Les motivations de Jean-Baptiste Fusella sont à chercher en dehors de sa famille. Il grandit dans un quartier très populaire qui est celui du Vieux Port de Bastia. Il entre très tôt, en 1936, aux Jeunesses communistes. Il est secrétaire de la section de Bastia jusqu'en 1939 et secrétaire du Cercle Paul Vaillant-Couturier. En 1939, il fait partie de la délégation corse au 10e Congrès national des Jeunesses communistes. Celle-ci porte un drapeau bi-face avec la tête de Maure, qui a été confectionné par un communiste de Bastia, Albert Stefanini, un ouvrier-tailleur qui fait également partie de la délégation et qui sera l'année suivante interné à la forteresse de Calvi. Cette délégation compte 11 personnes qui s'illustrent par la suite dans la Résistance comme Etienne Micheli (dit "Léo"). Elle est conduite par Jean-Baptiste Angeli responsable régional des Jeunesses communistes. Danièlle Casanova, qui le reçoit, lui demande de s'exprimer "in lingua materna ".

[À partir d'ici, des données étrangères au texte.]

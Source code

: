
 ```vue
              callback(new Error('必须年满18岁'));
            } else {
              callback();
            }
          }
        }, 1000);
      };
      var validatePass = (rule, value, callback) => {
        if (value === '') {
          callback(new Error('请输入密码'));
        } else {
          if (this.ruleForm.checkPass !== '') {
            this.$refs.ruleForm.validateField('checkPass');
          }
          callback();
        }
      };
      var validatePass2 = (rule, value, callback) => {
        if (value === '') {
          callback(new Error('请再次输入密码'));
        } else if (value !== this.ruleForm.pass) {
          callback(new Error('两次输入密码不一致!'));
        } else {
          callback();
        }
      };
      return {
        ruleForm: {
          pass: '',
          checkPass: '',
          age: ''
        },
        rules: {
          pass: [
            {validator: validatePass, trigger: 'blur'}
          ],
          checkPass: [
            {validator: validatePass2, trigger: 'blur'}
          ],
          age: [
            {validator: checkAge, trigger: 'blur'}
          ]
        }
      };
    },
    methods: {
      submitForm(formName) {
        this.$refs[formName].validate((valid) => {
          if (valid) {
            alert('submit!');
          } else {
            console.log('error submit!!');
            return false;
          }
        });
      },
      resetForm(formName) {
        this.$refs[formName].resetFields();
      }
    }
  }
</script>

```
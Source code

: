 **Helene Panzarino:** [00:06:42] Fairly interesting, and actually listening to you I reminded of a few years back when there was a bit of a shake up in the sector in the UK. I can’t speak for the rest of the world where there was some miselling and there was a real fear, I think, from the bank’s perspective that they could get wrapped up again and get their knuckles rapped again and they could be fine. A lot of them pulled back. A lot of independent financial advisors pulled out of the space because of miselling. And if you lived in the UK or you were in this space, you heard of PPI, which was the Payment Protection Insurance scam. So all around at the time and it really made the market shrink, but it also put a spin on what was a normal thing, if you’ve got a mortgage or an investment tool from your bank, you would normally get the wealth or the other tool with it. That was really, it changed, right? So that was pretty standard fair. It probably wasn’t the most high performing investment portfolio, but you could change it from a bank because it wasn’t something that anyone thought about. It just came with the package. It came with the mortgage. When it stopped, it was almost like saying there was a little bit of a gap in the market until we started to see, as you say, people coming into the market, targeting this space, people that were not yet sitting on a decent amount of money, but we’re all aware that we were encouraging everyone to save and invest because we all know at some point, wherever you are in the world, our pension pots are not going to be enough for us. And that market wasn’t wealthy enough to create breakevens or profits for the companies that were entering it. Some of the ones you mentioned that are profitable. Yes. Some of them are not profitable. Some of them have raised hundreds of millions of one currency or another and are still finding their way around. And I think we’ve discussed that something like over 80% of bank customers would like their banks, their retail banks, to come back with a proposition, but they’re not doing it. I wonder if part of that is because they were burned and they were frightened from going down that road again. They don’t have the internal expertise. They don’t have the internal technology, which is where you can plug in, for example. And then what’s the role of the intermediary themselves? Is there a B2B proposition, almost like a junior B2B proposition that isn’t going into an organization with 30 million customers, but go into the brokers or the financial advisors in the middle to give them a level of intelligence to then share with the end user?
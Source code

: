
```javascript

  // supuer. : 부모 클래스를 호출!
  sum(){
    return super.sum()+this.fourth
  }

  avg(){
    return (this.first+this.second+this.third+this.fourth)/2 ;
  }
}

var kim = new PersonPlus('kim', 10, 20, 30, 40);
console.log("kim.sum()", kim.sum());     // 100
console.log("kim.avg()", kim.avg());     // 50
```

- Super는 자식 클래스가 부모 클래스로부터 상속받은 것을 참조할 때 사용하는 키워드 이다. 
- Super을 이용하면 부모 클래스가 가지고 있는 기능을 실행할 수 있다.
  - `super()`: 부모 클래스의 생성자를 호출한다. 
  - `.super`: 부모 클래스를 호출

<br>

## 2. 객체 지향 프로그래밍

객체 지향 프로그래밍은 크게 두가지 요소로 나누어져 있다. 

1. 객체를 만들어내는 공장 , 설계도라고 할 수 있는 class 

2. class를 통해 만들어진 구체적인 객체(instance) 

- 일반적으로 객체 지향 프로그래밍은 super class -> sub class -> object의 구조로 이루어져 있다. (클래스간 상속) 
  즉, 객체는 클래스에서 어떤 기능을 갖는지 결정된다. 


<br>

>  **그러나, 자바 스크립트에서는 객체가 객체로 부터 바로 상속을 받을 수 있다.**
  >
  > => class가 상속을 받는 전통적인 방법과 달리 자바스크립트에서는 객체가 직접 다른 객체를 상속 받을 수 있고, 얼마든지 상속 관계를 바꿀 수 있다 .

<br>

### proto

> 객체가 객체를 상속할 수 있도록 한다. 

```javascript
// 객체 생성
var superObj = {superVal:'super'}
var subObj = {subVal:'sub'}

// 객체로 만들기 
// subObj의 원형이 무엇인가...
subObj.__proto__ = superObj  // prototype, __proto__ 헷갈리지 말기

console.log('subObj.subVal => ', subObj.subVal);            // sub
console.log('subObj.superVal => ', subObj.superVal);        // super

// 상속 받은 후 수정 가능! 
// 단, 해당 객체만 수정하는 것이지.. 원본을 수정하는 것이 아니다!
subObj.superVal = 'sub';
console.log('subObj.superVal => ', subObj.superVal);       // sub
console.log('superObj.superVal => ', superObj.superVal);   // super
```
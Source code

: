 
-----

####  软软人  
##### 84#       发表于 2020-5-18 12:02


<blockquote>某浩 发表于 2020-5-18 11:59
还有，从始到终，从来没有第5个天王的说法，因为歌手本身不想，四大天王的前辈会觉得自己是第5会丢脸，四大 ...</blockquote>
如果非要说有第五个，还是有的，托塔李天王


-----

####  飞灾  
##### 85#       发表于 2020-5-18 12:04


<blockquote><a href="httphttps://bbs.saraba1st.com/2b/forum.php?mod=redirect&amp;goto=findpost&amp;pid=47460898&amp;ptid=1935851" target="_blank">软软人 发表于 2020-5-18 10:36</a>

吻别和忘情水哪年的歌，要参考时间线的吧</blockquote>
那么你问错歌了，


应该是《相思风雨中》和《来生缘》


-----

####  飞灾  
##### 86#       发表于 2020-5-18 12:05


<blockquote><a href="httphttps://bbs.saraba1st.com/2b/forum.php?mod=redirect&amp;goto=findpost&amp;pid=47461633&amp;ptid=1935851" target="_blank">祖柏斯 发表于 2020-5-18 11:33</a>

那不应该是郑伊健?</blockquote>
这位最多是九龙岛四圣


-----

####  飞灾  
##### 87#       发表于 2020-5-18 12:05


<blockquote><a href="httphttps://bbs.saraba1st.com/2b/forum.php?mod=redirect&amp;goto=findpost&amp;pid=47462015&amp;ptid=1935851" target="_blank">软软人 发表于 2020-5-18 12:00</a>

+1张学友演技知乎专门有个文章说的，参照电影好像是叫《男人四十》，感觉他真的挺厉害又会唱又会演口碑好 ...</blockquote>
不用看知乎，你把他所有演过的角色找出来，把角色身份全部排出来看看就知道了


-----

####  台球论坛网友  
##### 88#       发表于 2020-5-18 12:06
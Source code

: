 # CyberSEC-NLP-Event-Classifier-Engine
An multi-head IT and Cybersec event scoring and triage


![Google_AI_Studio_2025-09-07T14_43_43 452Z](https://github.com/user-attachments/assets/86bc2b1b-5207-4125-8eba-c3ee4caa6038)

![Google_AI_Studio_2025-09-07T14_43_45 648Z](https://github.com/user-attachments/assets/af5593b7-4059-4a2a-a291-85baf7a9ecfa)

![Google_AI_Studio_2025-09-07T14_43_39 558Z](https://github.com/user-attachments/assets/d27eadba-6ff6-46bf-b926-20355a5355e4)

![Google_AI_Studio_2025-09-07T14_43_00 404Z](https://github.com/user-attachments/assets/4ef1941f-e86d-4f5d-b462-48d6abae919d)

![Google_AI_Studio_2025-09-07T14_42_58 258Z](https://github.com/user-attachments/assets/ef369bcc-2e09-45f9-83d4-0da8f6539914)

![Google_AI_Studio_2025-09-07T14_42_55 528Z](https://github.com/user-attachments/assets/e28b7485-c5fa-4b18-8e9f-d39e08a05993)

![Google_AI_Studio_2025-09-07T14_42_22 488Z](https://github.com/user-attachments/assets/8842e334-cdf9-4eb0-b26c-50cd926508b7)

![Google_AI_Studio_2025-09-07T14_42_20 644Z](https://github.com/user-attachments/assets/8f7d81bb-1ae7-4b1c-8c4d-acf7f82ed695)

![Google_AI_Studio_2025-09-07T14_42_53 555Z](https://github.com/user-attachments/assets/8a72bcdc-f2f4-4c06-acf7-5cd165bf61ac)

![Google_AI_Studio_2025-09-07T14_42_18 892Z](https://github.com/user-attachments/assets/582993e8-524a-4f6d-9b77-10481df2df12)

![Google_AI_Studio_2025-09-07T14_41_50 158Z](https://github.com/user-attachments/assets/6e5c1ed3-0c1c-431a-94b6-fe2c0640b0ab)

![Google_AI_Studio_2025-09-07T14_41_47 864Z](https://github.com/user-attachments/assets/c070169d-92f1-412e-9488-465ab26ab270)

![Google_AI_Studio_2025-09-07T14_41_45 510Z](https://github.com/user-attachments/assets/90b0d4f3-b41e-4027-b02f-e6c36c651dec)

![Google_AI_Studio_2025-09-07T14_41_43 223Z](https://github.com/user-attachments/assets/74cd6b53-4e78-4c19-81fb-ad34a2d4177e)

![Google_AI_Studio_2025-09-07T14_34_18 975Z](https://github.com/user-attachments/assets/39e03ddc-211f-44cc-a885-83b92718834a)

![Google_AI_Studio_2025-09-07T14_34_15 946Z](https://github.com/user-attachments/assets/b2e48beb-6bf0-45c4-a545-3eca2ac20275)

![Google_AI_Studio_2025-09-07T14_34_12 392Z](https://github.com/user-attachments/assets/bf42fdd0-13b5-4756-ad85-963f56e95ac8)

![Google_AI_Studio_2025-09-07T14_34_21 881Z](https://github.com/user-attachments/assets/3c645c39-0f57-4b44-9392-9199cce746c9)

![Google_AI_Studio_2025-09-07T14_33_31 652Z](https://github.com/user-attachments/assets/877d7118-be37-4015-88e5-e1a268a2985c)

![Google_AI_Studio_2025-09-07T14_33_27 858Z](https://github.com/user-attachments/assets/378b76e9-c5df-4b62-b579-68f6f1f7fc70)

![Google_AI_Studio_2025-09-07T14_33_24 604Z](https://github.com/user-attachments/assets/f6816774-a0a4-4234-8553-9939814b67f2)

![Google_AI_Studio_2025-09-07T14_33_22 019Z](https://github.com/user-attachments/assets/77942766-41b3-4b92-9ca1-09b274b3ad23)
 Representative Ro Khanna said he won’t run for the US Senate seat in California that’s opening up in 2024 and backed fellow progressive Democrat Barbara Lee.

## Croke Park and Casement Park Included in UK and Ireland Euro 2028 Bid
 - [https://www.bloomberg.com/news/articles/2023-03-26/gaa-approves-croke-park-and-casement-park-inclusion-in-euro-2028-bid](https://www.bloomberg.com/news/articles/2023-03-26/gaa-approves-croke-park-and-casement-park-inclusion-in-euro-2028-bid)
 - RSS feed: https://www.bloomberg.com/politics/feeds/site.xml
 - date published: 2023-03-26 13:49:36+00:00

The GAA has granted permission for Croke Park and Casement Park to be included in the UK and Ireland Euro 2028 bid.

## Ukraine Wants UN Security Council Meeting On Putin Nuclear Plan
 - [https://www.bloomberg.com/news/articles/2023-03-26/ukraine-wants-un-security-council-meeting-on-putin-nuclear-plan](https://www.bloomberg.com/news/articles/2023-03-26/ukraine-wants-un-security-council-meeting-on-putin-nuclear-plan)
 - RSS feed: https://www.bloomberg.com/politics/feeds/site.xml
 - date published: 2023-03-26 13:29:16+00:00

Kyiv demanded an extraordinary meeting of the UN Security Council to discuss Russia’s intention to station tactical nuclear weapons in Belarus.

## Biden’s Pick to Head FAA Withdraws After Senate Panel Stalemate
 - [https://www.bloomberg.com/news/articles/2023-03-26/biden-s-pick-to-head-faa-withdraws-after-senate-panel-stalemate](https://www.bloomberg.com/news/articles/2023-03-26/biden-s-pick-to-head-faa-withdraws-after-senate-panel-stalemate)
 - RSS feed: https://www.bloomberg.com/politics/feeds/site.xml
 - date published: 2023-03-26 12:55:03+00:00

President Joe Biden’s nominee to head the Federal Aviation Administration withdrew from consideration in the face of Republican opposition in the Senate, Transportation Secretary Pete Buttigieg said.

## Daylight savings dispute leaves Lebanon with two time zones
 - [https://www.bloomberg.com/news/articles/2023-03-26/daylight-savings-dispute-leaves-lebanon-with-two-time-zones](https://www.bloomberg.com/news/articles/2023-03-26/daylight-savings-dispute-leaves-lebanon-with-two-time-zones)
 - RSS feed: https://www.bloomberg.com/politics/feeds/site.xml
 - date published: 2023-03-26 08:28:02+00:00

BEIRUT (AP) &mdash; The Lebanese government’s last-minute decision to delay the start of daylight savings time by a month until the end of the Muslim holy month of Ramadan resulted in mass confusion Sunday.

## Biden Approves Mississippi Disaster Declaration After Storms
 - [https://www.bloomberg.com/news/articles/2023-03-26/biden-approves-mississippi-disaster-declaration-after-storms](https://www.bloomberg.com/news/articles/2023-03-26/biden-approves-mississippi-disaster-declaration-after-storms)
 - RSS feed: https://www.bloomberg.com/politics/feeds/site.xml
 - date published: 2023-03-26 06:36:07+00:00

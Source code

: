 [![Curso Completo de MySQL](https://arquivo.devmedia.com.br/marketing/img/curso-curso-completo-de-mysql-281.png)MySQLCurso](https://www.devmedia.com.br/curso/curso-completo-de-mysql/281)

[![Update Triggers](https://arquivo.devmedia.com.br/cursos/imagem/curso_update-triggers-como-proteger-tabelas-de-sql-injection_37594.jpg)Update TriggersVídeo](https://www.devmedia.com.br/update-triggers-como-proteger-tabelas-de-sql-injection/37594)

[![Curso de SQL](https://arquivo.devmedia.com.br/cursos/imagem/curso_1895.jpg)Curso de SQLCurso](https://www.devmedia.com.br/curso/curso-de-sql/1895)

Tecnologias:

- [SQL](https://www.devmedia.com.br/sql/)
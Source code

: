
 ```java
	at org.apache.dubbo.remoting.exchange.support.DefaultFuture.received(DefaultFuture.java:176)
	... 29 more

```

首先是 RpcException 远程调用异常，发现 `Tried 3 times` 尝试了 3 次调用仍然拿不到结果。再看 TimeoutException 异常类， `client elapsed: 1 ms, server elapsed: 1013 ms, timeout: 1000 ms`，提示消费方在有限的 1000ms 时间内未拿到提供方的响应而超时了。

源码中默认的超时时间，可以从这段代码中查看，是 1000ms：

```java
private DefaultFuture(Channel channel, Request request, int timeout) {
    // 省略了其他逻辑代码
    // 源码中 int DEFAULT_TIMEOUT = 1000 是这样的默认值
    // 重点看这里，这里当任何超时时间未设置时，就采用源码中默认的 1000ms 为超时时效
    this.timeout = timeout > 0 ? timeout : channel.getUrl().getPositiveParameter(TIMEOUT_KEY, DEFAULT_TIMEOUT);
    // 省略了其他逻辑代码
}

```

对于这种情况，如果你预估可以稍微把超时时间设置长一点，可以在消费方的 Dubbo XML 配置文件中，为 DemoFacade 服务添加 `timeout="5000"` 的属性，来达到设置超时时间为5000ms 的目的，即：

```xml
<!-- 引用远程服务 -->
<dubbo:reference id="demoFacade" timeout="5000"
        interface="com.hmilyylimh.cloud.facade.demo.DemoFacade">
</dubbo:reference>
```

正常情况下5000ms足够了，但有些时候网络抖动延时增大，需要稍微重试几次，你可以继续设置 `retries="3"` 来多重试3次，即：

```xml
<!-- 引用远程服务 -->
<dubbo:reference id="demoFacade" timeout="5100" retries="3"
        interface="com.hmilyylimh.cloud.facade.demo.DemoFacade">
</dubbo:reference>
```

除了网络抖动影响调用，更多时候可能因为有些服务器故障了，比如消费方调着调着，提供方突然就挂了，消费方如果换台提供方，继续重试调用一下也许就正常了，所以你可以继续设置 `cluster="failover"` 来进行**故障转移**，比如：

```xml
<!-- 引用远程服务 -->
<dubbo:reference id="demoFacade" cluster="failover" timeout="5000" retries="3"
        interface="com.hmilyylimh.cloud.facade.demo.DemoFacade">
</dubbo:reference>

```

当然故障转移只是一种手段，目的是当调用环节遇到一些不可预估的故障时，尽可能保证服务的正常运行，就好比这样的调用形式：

En 1940, Jean-Baptiste Fusella fait partie dans la clandestinité du premier triangle des Jeunes communistes en Corse. Ce sont ses convictions communistes qui le préparent à la Résistance. Dès juillet 1940, les premiers tracts sont tirés dans un magasin à filets du Vieux port sur la machine à écrire du syndicat du Bâtiment. Sur la jetée du port de Bastia, de jeunes Bastiais inscrivent en gros caractères : " A bas Pétain, à bas Vichy, Pétain = Bazaine ".
Jusqu'à la Libération, des tracts seront distribués dans les boites aux lettres, jetés aux spectateurs des cinémas, des stades, ou aux passants sur le boulevard Paoli. Un élément essentiel est la rencontre en janvier 1941 avec Pierre Georges ("Fabien") qui arrive à Bastia et prend contact avec les Jeunes communistes. Il les réunit près de Bastia, à Pietranera dans la maison des Fusella. Il restera jusqu'au 6 février. Lui-même n'a alors que 21 ans. Il est revenu d'Espagne en mars 1938 après avoir été grièvement blessé : il combattait dans les Brigades internationales depuis 1937. Son prestige est grand. Il apporte des nouvelles de Gabriel Peri et Danielle Casanova. Ses conseils stimulent les jeunes communistes : il les amène à mettre en place la direction clandestine régionale de la Jeunesse communiste résistante en Corse dont Jean-Baptiste Fusella fait partie : " Fabien nous incitait à puiser dans l'histoire de notre île, pour faciliter le rassemblement des patriotes corses contre le fascisme italien et ses prétentions ". Il les incite à créer des comités populaires pour la défense des conditions de vie et à élargir ainsi le front résistant qu'il nomme encore " Le Front des Français " et qui deviendra, en mai, le Front national. Il leur apprend les pratiques des clandestins, l'utilisation du pochoir, les moyens de se procurer des noyaux techniques, c'est-à-dire des moyens de reproduction. Dès février, grâce à l'aide des cheminots, ils rapportent d'Ajaccio une machine à écrire Gestener. Fabien préconise de laisser un bon à valoir pour les matériels empruntés. Ce qu'ils feront, par exemple, en décembre 1942, alors que les occupants italiens viennent d'arriver, pour une ronéo, du papier, des stencils, pris à l'Ecole Mattei de commerce et d'industrie à Bastia. Le matériel sera caché dans une barque puis chez les Fusella au Vieux Port.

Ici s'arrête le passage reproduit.